# My Biggest Carp Ever Today!



## steelhead1 (May 14, 2004)

I went to Turkeyfoot today with my best friend fishinful for some Crappie/Largemouth fishing. He and I keep a 14' boat there and really only fish it hard this time of year when the boat traffic is nill, plus certain area's there never freeze so we can always get out (not that freezing has been an issue as of late).

We fished a couple of hours and only had two LM to show for the effort, one a nice 4lber that is my supper tonight...No Crappies to be found. 

We decided to hit some deeper water so I changed from my bobber rig on my one rod to a 1" *********** tube with a 1/32 oz head and a small split shot to get it down a little faster. We anchored up and set the minnow rods out and I flip my jig out and let it sink.

The jig hits bottom and i tighten up the slack..I feel a little weight and set the hook...I am snagged...So I look at Jim and go "Hey Look I Got A GOOD ONE!!! The next thing I know the rod starts thumping!!!

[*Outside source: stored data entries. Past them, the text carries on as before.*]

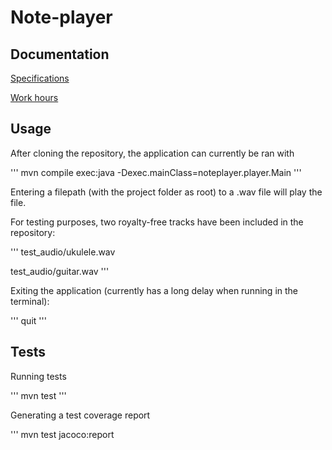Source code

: # Note-player



## Documentation

[Specifications](https://github.com/Teo44/ot-harjoitustyo/blob/master/documentation/specifications.md)

[Work hours](https://github.com/Teo44/ot-harjoitustyo/blob/master/documentation/work_hours.md)

## Usage

After cloning the repository, the application can currently be ran with 

'''
mvn compile exec:java -Dexec.mainClass=noteplayer.player.Main
'''

Entering a filepath (with the project folder as root) to a .wav file will play the file.

For testing purposes, two royalty-free tracks have been included in the repository:

'''
test_audio/ukulele.wav

test_audio/guitar.wav
'''

Exiting the application (currently has a long delay when running in the terminal):

'''
quit
'''

## Tests

Running tests

'''
mvn test
'''

Generating a test coverage report

'''
mvn test jacoco:report
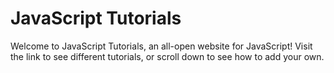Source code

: # JavaScript Tutorials

Welcome to JavaScript Tutorials, an all-open website for JavaScript! Visit the link to see different tutorials, or scroll down to see how to add your own.



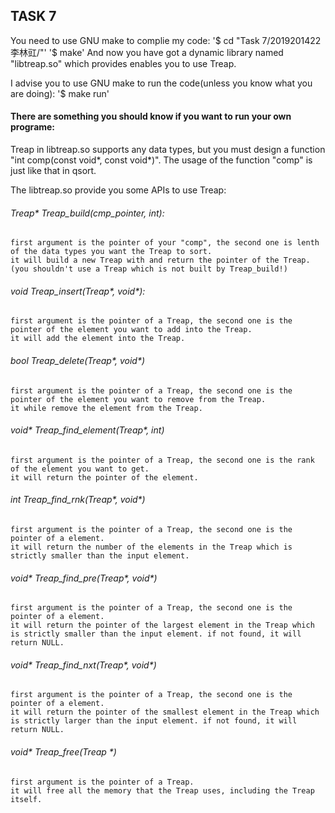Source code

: ## TASK 7
You need to use GNU make to complie my code:
	'$ cd "Task 7/2019201422李林豇/"'
	'$ make'
And now you have got a dynamic library named "libtreap.so" which provides enables you to use Treap.

I advise you to use GNU make to run the code(unless you know what you are doing):
	'$ make run'



#### There are something you should know if you want to run your own programe:

Treap in libtreap.so supports any data types, but you must design a function "int comp(const void*, const void*)".
The usage of the function "comp" is just like that in qsort.

The libtreap.so provide you some APIs to use Treap:

###### Treap* Treap_build(cmp_pointer, int): 
	first argument is the pointer of your "comp", the second one is lenth of the data types you want the Treap to sort.
	it will build a new Treap with and return the pointer of the Treap.
	(you shouldn't use a Treap which is not built by Treap_build!)

###### void Treap_insert(Treap*, void*): 
	first argument is the pointer of a Treap, the second one is the pointer of the element you want to add into the Treap.
	it will add the element into the Treap.

###### bool Treap_delete(Treap*, void*)
	first argument is the pointer of a Treap, the second one is the pointer of the element you want to remove from the Treap.
	it while remove the element from the Treap.

###### void* Treap_find_element(Treap*, int)
	first argument is the pointer of a Treap, the second one is the rank of the element you want to get.
	it will return the pointer of the element.

###### int Treap_find_rnk(Treap*, void*)
	first argument is the pointer of a Treap, the second one is the pointer of a element.
	it will return the number of the elements in the Treap which is strictly smaller than the input element.

###### void* Treap_find_pre(Treap*, void*)
	first argument is the pointer of a Treap, the second one is the pointer of a element.
	it will return the pointer of the largest element in the Treap which is strictly smaller than the input element. if not found, it will return NULL.

###### void* Treap_find_nxt(Treap*, void*)
	first argument is the pointer of a Treap, the second one is the pointer of a element.
	it will return the pointer of the smallest element in the Treap which is strictly larger than the input element. if not found, it will return NULL.

###### void* Treap_free(Treap *)
	first argument is the pointer of a Treap.
	it will free all the memory that the Treap uses, including the Treap itself.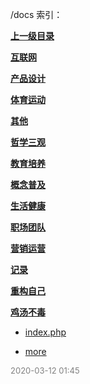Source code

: /docs 索引：


**[上一级目录](/index.md)**

**[互联网](/docs/互联网/index.md)**

**[产品设计](/docs/产品设计/index.md)**

**[体育运动](/docs/体育运动/index.md)**

**[其他](/docs/其他/index.md)**

**[哲学三观](/docs/哲学三观/index.md)**

**[教育培养](/docs/教育培养/index.md)**

**[概念普及](/docs/概念普及/index.md)**

**[生活健康](/docs/生活健康/index.md)**

**[职场团队](/docs/职场团队/index.md)**

**[营销运营](/docs/营销运营/index.md)**

**[记录](/docs/记录/index.md)**

**[重构自己](/docs/重构自己/index.md)**

**[鸡汤不毒](/docs/鸡汤不毒/index.md)**

- [index.php](/docs/index.php)

- [more](/docs/more.md)


<font size=2 color='grey'> 2020-03-12 01:45 </font>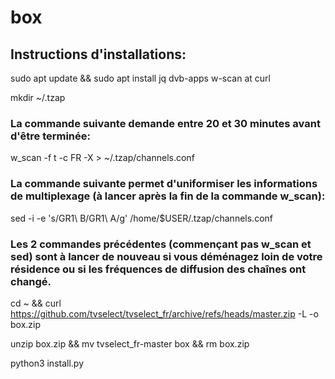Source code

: # box

## Instructions d'installations:

sudo apt update && sudo apt install jq dvb-apps w-scan at curl

mkdir ~/.tzap

### La commande suivante demande entre 20 et 30 minutes avant d'être terminée:
w_scan -f t -c FR -X > ~/.tzap/channels.conf

### La commande suivante permet d'uniformiser les informations de multiplexage (à lancer après la fin de la commande w_scan):
sed -i -e 's/GR1\ B/GR1\ A/g' /home/$USER/.tzap/channels.conf

### Les 2 commandes précédentes (commençant pas w_scan et sed) sont à lancer de nouveau si vous déménagez loin de votre résidence ou si les fréquences de diffusion des chaînes ont changé.

cd ~ && curl https://github.com/tvselect/tvselect_fr/archive/refs/heads/master.zip -L -o box.zip

unzip box.zip && mv tvselect_fr-master box && rm box.zip

python3 install.py
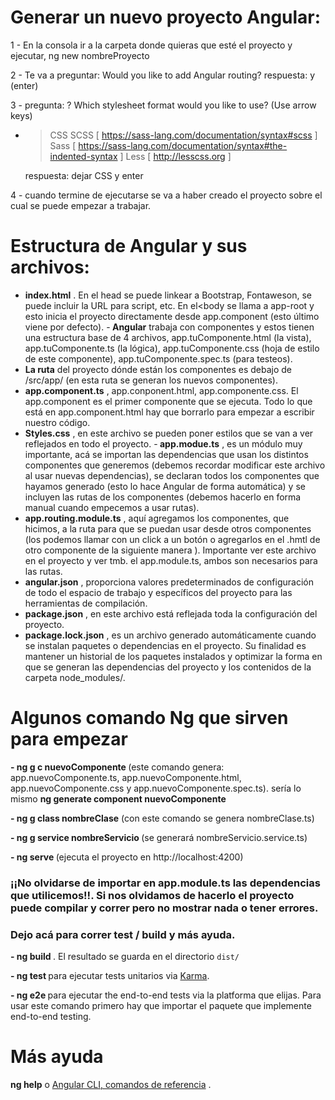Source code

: <h1>Generar un nuevo proyecto Angular:</h1>

1 - En la consola ir a la carpeta donde quieras que esté el proyecto y ejecutar,    ng new nombreProyecto

2 - Te va a preguntar:  Would you like to add Angular routing? 
   respuesta:  y (enter)
   
3 - pregunta:  ? Which stylesheet format would you like to use? (Use arrow keys)
- > CSS
    SCSS   [ https://sass-lang.com/documentation/syntax#scss                ]
    Sass   [ https://sass-lang.com/documentation/syntax#the-indented-syntax ]
    Less   [ http://lesscss.org                                             ]
    
   respuesta:  dejar CSS y enter
   
4 -  cuando termine de ejecutarse se va a haber creado el proyecto sobre el cual se puede empezar a trabajar.


<h1>Estructura de Angular y sus archivos:</h1>

- <strong>index.html</strong> . En el head se puede linkear a Bootstrap, Fontaweson, se puede incluir la URL para script, etc. En el<body se llama a app-root y esto inicia el proyecto directamente desde app.component (esto último viene por defecto).
-<strong> Angular</strong>  trabaja con componentes y estos tienen una estructura base de 4 archivos, app.tuComponente.html (la vista), app.tuComponente.ts (la lógica),
    app.tuComponente.css (hoja de estilo de este componente), app.tuComponente.spec.ts (para testeos).
- <strong>La ruta</strong>  del proyecto dónde están los componentes es debajo de   /src/app/   (en esta ruta se generan los nuevos componentes). 
- <strong> app.component.ts</strong> , app.conponent.html, app.componente.css. El app.component es el primer componente que se ejecuta. Todo lo que está en app.component.html hay que borrarlo para empezar a escribir nuestro código.
- <strong>Styles.css</strong> , en este archivo se pueden poner estilos que se van a ver reflejados en todo el proyecto.
-<strong> app.modue.ts</strong> , es un módulo muy importante, acá se importan las dependencias que usan los distintos componentes que generemos (debemos recordar modificar este archivo al usar nuevas dependencias), se declaran todos los componentes que hayamos generado (esto lo hace Angular de forma automática) y  se incluyen las rutas de los componentes (debemos hacerlo en forma manual cuando empecemos a usar rutas).
- <strong>app.routing.module.ts</strong> , aquí agregamos los componentes, que hicimos, a la ruta para que se puedan usar desde otros componentes (los podemos llamar con un click a un botón o agregarlos en el .hmtl de otro componente de la siguiente manera <app-tuComponente></app-tuComponente>). Importante ver este archivo en el proyecto y ver tmb. el app.module.ts, ambos son necesarios para las rutas.
- <strong>angular.json</strong> , proporciona valores predeterminados de configuración de todo el espacio de trabajo y específicos del proyecto para las herramientas de compilación.
- <strong> package.json</strong> , en este archivo está reflejada toda la configuración del proyecto.
- <strong> package.lock.json</strong> , es un archivo generado automáticamente cuando se instalan paquetes o dependencias en el proyecto. Su finalidad es mantener un historial de los paquetes instalados y optimizar la forma en que se generan las dependencias del proyecto y los contenidos de la carpeta node_modules/.
    
<h1>Algunos comando Ng que sirven para empezar </h1> 

    

   <strong>- ng g c nuevoComponente </strong> (este comando genera: app.nuevoComponente.ts, app.nuevoComponente.html, app.nuevoComponente.css y app.nuevoComponente.spec.ts).
  sería lo mismo  <strong> ng generate component nuevoComponente</strong> 
  
 <strong>- ng g class nombreClase</strong>  (con este comando se genera nombreClase.ts)

 <strong>- ng g service nombreServicio </strong> (se generará nombreServicio.service.ts)

 <strong>- ng serve </strong> (ejecuta el proyecto en http://localhost:4200)



<h3>¡¡No olvidarse de importar en app.module.ts las dependencias que utilicemos!!. Si nos olvidamos de hacerlo el proyecto puede compilar y correr pero no mostrar nada o tener errores.</h3>






<h3>Dejo acá para correr test / build y más ayuda.</h3>



<strong>- ng build </strong> . El resultado  se guarda en el directorio `dist/` 


<strong>- ng test </strong> para ejecutar tests unitarios via [Karma](https://karma-runner.github.io).



<strong>- ng e2e </strong> para ejecutar the end-to-end tests via la platforma que elijas. Para usar este comando primero hay que importar el paquete que implemente end-to-end testing.

<h1> Más ayuda </h1>

<strong>ng help</strong> o [Angular CLI, comandos de referencia](https://angular.io/cli) .

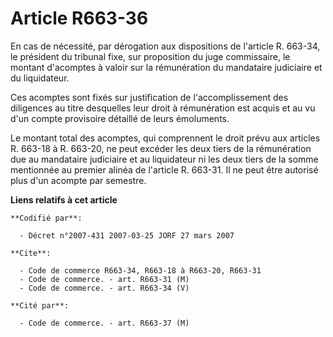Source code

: # Article R663-36

En cas de nécessité, par dérogation aux dispositions de l'article R. 663-34, le président du tribunal fixe, sur proposition
du juge commissaire, le montant d'acomptes à valoir sur la rémunération du mandataire judiciaire et du liquidateur.

Ces acomptes sont fixés sur justification de l'accomplissement des diligences au titre desquelles leur droit à rémunération
est acquis et au vu d'un compte provisoire détaillé de leurs émoluments.

Le montant total des acomptes, qui comprennent le droit prévu aux articles R. 663-18 à R. 663-20, ne peut excéder les deux
tiers de la rémunération due au mandataire judiciaire et au liquidateur ni les deux tiers de la somme mentionnée au premier
alinéa de l'article R. 663-31. Il ne peut être autorisé plus d'un acompte par semestre.

**Liens relatifs à cet article**

	**Codifié par**:

	  - Décret n°2007-431 2007-03-25 JORF 27 mars 2007

	**Cite**:

	  - Code de commerce R663-34, R663-18 à R663-20, R663-31
	  - Code de commerce. - art. R663-31 (M)
	  - Code de commerce. - art. R663-34 (V)

	**Cité par**:

	  - Code de commerce. - art. R663-37 (M)
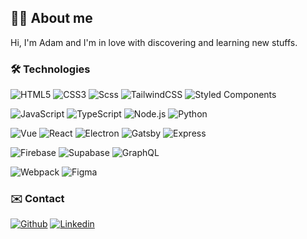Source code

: ## 🙍‍♂️ About me
Hi, I'm Adam and I'm in love with discovering and learning new stuffs.

### 🛠️ Technologies
![HTML5](https://img.shields.io/badge/-HTML5-232429?style=for-the-badge&logo=html5)
![CSS3](https://img.shields.io/badge/-CSS3-232429?style=for-the-badge&logo=css3)
![Scss](https://img.shields.io/badge/-Scss-232429?style=for-the-badge&logo=Sass)
![TailwindCSS](https://img.shields.io/badge/-TailwindCss-232429?style=for-the-badge&logo=TailwindCss)
![Styled Components](https://img.shields.io/badge/-StyledComponents-232429?style=for-the-badge&logo=Styled-Components)

![JavaScript](https://img.shields.io/badge/-JavaScript-232429?style=for-the-badge&logo=javascript)
![TypeScript](https://img.shields.io/badge/-TypeScript-232429?style=for-the-badge&logo=typescript)
![Node.js](https://img.shields.io/badge/-Node.js-232429?style=for-the-badge&logo=Node.js)
![Python](https://img.shields.io/badge/-Python-232429?style=for-the-badge&logo=Python)

![Vue](https://img.shields.io/badge/-vue-232429?style=for-the-badge&logo=vue.js)
![React](https://img.shields.io/badge/-React-232429?style=for-the-badge&logo=react)
![Electron](https://img.shields.io/badge/-electron-232429?style=for-the-badge&logo=electron)
![Gatsby](https://img.shields.io/badge/-Gatsby-232429?style=for-the-badge&logo=Gatsby)
![Express](https://img.shields.io/badge/-Express-232429?style=for-the-badge&logo=Express)

![Firebase](https://img.shields.io/badge/-Firebase-232429?style=for-the-badge&logo=Firebase)
![Supabase](https://img.shields.io/badge/-Supabase-232429?style=for-the-badge&logo=Supabase)
![GraphQL](https://img.shields.io/badge/-GraphQL-232429?style=for-the-badge&logo=graphql)

![Webpack](https://img.shields.io/badge/-Webpack-232429?style=for-the-badge&logo=Webpack)
![Figma](https://img.shields.io/badge/-Figma-232429?style=for-the-badge&logo=Figma)



### ✉️ Contact
[![Github](https://img.shields.io/badge/github-232429?style=for-the-badge&logo=github)](https://github.com/adamJacewicz/)
[![Linkedin](https://img.shields.io/badge/linkedin-232429?style=for-the-badge&logo=linkedin)](https://www.linkedin.com/in/adamjacewicz/)
  

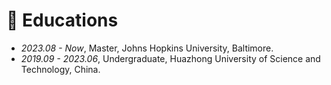
# 📖 Educations
- *2023.08 - Now*, Master, Johns Hopkins University, Baltimore.
- *2019.09 - 2023.06*, Undergraduate, Huazhong University of Science and Technology, China.

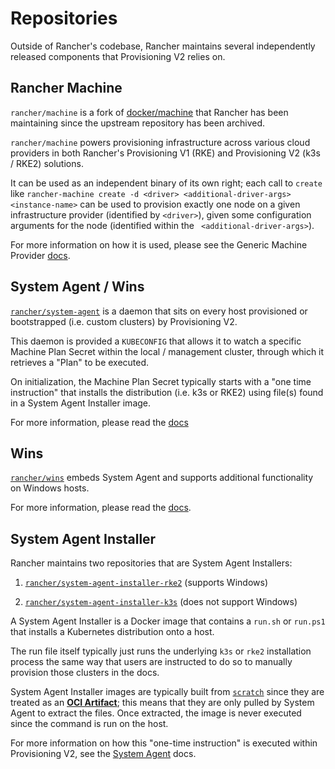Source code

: # Repositories

Outside of Rancher's codebase, Rancher maintains several independently released components that Provisioning V2 relies on.

## Rancher Machine

`rancher/machine` is a fork of [docker/machine](https://github.com/docker/machine) that Rancher has been maintaining since the upstream repository has been archived.

`rancher/machine` powers provisioning infrastructure across various cloud providers in both Rancher's Provisioning V1 (RKE) and Provisioning V2 (k3s / RKE2) solutions.

It can be used as an independent binary of its own right; each call to `create` like `rancher-machine create -d <driver> <additional-driver-args> <instance-name>` can be used to provision exactly one node on a given infrastructure provider (identified by `<driver>`), given some configuration arguments for the node (identified within the ` <additional-driver-args>`).

For more information on how it is used, please see the Generic Machine Provider [docs](./generic_machine_provider.md).

## System Agent / Wins

[`rancher/system-agent`](https://github.com/rancher/system-agent) is a daemon that sits on every host provisioned or bootstrapped (i.e. custom clusters) by Provisioning V2.

This daemon is provided a `KUBECONFIG` that allows it to watch a specific Machine Plan Secret within the local / management cluster, through which it retrieves a "Plan" to be executed. 

On initialization, the Machine Plan Secret typically starts with a "one time instruction" that installs the distribution (i.e. k3s or RKE2) using file(s) found in a System Agent Installer image.

For more information, please read the [docs](./system_agent.md)

## Wins

[`rancher/wins`](https://github.com/rancher/wins) embeds System Agent and supports additional functionality on Windows hosts.

For more information, please read the [docs](./wins.md).

## System Agent Installer

Rancher maintains two repositories that are System Agent Installers:

1. [`rancher/system-agent-installer-rke2`](https://github.com/rancher/system-agent-installer-rke2) (supports Windows)

2. [`rancher/system-agent-installer-k3s`](https://github.com/rancher/system-agent-installer-k3s) (does not support Windows)

A System Agent Installer is a Docker image that contains a `run.sh` or `run.ps1` that installs a Kubernetes distribution onto a host.

The run file itself typically just runs the underlying `k3s` or `rke2` installation process the same way that users are instructed to do so to manually provision those clusters in the docs.

System Agent Installer images are typically built from [`scratch`](https://hub.docker.com/_/scratch) since they are treated as an [**OCI Artifact**](https://edu.chainguard.dev/open-source/oci/what-are-oci-artifacts/); this means that they are only pulled by System Agent to extract the files. Once extracted, the image is never executed since the command is run on the host.

For more information on how this "one-time instruction" is executed within Provisioning V2, see the [System Agent](./system_agent.md) docs.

I was "Oh SH^T!" The fish takes off screaming.....I say to Jim...I am going to get spooled (6lb test) Jim being one of the best anglers I have ever fished with, pulls the anchors and does a masterfull job with the elect motor.

There was little I could do with with fish on 6lb line..Of course all the thoughts run through your mind of "What Is this Fish" "A state record something?"

After 25 min of fighting I finally see it is a Carp (Most would be disappointed, but not me) all we have is this little tiny...TINY net in the boat. Jim missed on the first try, but nets him on the second.

Now, I am a member of the Carp Angler Group, and have many Carp in the high Teens and Low 20's. This fish drawfed my PB of 26lbs. I would put it in the mid 30's EASY!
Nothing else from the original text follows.